Common misconceptions worth correcting
A few things come up over and over in conversations with engineers and procurement teams.
"FM Approved and UL Listed mean the same thing." They do not. Both are respected, but they use different test protocols, different scopes, and different surveillance regimes. A product can hold one and not the other. FM-7745 in particular is unusual in pairing performance testing against specific target liquids with hazardous location certification — a combination not all NRTL programs offer.
"If the data sheet says FM-7745, the whole system is approved." Not necessarily. Approval applies to specific model numbers, often a defined combination of sensor, acquisition module, and controller. Substitute an unapproved component and the system, as installed, is no longer the approved configuration.
"All hydrocarbon sensors respond about the same." Performance varies a great deal once you leave laboratory conditions. Cold temperatures slow some chemistries dramatically. Water immersion confuses others. Heavy oils do not behave like light fuels. The FM tests — sensitivity plus the environmental stress battery — exist precisely because data sheets do not survive contact with a tank farm.
"Approval is forever." It is not. Surveillance audits can withdraw an approval. Always check the current FM Approval Guide listing, not a brochure printed three years ago.
"An above-ground approval covers below-ground use." Since the 2021 revision, the standard treats these as separate application categories with their own testing. A sump or vault application needs a listing that explicitly covers below-ground use.
Five questions to ask when reviewing an FM-7745 spec
These five questions cover most of what matters.
- Which specific hydrocarbon liquids is the product approved to detect, and do those match the fluids on site?
- Which components — sensor, module, controller — are covered, and is the proposed system the approved configuration?
- What is the manufacturer's stated response time, and does it hold across the temperature, humidity, and vibration range of the installation?
- Is the sensor reusable after exposure, or does the protected area become unprotected after the first event?
- How is the system installed in hazardous locations — passive sensor with a Zener barrier, intrinsically safe field box, or something else — and does the approval cover that arrangement and the above-ground or below-ground application?

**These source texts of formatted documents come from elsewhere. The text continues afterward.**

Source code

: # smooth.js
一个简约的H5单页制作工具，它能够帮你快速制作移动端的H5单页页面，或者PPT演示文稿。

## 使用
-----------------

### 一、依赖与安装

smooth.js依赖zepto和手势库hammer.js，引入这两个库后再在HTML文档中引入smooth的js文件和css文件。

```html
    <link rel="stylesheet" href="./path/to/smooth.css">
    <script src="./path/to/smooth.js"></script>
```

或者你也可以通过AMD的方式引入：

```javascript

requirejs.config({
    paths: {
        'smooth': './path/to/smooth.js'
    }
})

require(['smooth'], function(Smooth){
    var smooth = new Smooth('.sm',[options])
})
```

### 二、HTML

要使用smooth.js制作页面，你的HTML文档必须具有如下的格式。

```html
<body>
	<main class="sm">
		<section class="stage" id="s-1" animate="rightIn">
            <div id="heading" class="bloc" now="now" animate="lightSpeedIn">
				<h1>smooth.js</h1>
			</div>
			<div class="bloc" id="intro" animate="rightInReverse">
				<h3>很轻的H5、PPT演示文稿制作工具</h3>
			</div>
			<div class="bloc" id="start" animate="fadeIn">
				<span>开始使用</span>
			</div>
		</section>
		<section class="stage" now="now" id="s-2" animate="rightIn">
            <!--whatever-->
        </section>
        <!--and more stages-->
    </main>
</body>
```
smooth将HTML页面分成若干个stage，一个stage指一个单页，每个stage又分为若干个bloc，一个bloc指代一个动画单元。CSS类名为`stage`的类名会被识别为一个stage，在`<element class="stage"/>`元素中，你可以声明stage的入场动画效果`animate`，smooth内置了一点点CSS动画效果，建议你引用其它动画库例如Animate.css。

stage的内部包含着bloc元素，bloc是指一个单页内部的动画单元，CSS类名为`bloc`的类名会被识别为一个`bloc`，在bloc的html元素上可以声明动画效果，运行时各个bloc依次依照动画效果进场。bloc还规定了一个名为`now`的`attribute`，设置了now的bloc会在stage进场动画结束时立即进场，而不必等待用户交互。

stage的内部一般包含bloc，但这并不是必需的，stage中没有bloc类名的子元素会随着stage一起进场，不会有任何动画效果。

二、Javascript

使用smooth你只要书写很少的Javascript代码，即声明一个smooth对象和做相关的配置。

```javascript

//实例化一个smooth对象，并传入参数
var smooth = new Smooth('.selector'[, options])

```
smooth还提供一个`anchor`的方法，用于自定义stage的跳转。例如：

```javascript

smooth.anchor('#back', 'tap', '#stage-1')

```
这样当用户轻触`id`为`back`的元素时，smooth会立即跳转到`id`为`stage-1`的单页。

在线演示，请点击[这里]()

If a vendor cannot answer those quickly and clearly, that is a signal.
How Naftosense approaches FM-7745
The Naftosense FM-7745 approved line was designed around the realities behind the standard, not just the marketing benefit of carrying it. The approved controllers, sensor cables, and point sensors detect a broad range of refined fuels and oils — gasoline, diesel, jet fuel, motor and lube oils, transformer oils — within the required 30-second window, across a wide temperature range. The sensors are passive and safe for hazardous locations when wired through the appropriate Zener barrier or intrinsically safe field box. They are cleanable and reusable after a leak event, which means a single incident does not leave a section of the facility unprotected while replacement parts are sourced. And every Naftosense product carries a 10-year factory warranty.
The intent behind FM-7745 — fast, reliable, specific, durable detection in real environments — is the same brief these products were built to satisfy.
If you are writing a specification, comparing quotes, or auditing an existing installation, the move is to look past the logo. Read the approval listing. Ask the five questions above. The standard rewards the engineers who actually use it.